Su damlası parçalanmış zerreciklerini bir arada tutmaya çabalarken önceleri zorlanır, ama her kötü şeyde olduğu gibi gökteki bembeyaz bulutta olmaya da zamanla alışır! İri yarı bir zerrecik durup dururken su damlasını iteleyerek buluttan atmaya çalışınca korkarak şaşırır, ne olduğunu anlamadan kendini savunmak için oda zerreciği itelemeye başlar. Birbirlerini ittikçe su damlası ile iri zerrecik birbirinin içine girmeye başlar. Korkar yok olmaktan vazgeçip kaçar o zerrecikten ama neye yarar? Sanki tüm zerrecikler kızmış birbirleriyle kavga ediyorlar. İtişip kakışan zerrecikler irileşerek bu oyuna devam eder ve damla olurlar. Su damlasının yüzünde bir gülümseme belirir, dönüşü ve arayışına devam etmek için bir yol bulmuştur.
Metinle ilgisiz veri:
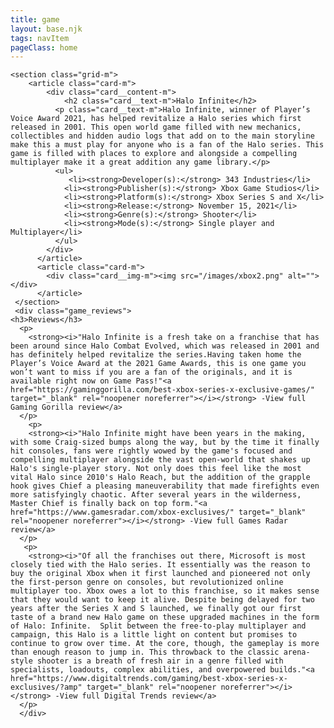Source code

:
 ```yaml
---
title: game
layout: base.njk
tags: navItem
pageClass: home
---
```






    <section class="grid-m">
        <article class="card-m">
            <div class="card__content-m">
                <h2 class="card__text-m">Halo Infinite</h2>
              <p class="card__text-m">Halo Infinite, winner of Player’s Voice Award 2021, has helped revitalize a Halo series which first released in 2001. This open world game filled with new mechanics, collectibles and hidden audio logs that add on to the main storyline make this a must play for anyone who is a fan of the Halo series. This game is filled with places to explore and alongside a compelling multiplayer make it a great addition any game library.</p>
              <ul>
                 <li><strong>Developer(s):</strong> 343 Industries</li>
                <li><strong>Publisher(s):</strong> Xbox Game Studios</li>
                <li><strong>Platform(s):</strong> Xbox Series S and X</li>
                <li><strong>Release:</strong> November 15, 2021</li>
                <li><strong>Genre(s):</strong> Shooter</li>
                <li><strong>Mode(s):</strong> Single player and Multiplayer</li>
              </ul>
            </div>
          </article>
          <article class="card-m">
            <div class="card__img-m"><img src="/images/xbox2.png" alt=""></div>
          </article>
     </section>
     <div class="game_reviews">
    <h3>Reviews</h3>
      <p>
        <strong><i>"Halo Infinite is a fresh take on a franchise that has been around since Halo Combat Evolved, which was released in 2001 and has definitely helped revitalize the series.Having taken home the Player’s Voice Award at the 2021 Game Awards, this is one game you won’t want to miss if you are a fan of the originals, and it is available right now on Game Pass!"<a href="https://gaminggorilla.com/best-xbox-series-x-exclusive-games/" target="_blank" rel="noopener noreferrer"></i></strong> -View full Gaming Gorilla review</a>
      </p>
        <p>
        <strong><i>"Halo Infinite might have been years in the making, with some Craig-sized bumps along the way, but by the time it finally hit consoles, fans were rightly wowed by the game's focused and compelling multiplayer alongside the vast open-world that shakes up Halo's single-player story. Not only does this feel like the most vital Halo since 2010's Halo Reach, but the addition of the grapple hook gives Chief a pleasing maneuverability that made firefights even more satisfyingly chaotic. After several years in the wilderness, Master Chief is finally back on top form."<a href="https://www.gamesradar.com/xbox-exclusives/" target="_blank" rel="noopener noreferrer"></i></strong> -View full Games Radar review</a>
      </p>
       <p>
        <strong><i>"Of all the franchises out there, Microsoft is most closely tied with the Halo series. It essentially was the reason to buy the original Xbox when it first launched and pioneered not only the first-person genre on consoles, but revolutionized online multiplayer too. Xbox owes a lot to this franchise, so it makes sense that they would want to keep it alive. Despite being delayed for two years after the Series X and S launched, we finally got our first taste of a brand new Halo game on these upgraded machines in the form of Halo: Infinite.  Split between the free-to-play multiplayer and campaign, this Halo is a little light on content but promises to continue to grow over time. At the core, though, the gameplay is more than enough reason to jump in. This throwback to the classic arena-style shooter is a breath of fresh air in a genre filled with specialists, loadouts, complex abilities, and overpowered builds."<a href="https://www.digitaltrends.com/gaming/best-xbox-series-x-exclusives/?amp" target="_blank" rel="noopener noreferrer"></i></strong> -View full Digital Trends review</a>
      </p>
      </div>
Cesaretini toplayarak onlara katılır, kısa süre içinde tekrar bir damla olur. Bembeyaz bulut yaşlanmış gibi öksürmeye başlar, artık damlaları taşımaya gücü yetmez ve beklenen olur sol bacağı tökezler. Damlalar buluttan aşağıya doğru düşerken sevinç çığlıkları yoğun bir hışırtıyı andırır.

Su damlasının içinde evladına kavuşma umudu büyük bir inançla tekrar doğmuştur. Bir yaprağın üzerine sertçe düşer, ormandan geçen küçük bir çocuk onu içer, saatler sonra uzun yol kat eden çocuktan sap sarı bir halde dereye karışır. Midesi bulanmış bir halde kusar üzerindeki leke gibi sarımsı rengi. Dere aşağıya doğru aktıkça su damlasına balıklar eşlik eder. Onlara tutunarak hızlıca denize ulaşır. Sularla dolu bu yerde korkar ama çocuğunu düşünmekten hiçbir şeyi umursamaz. Bir akıntı gelir, onu içine çeker alır okyanuslara götürür. Uçsuz bucaksız bu su birikintisi su damlasının umudunu yitirdiği yer olacaktır.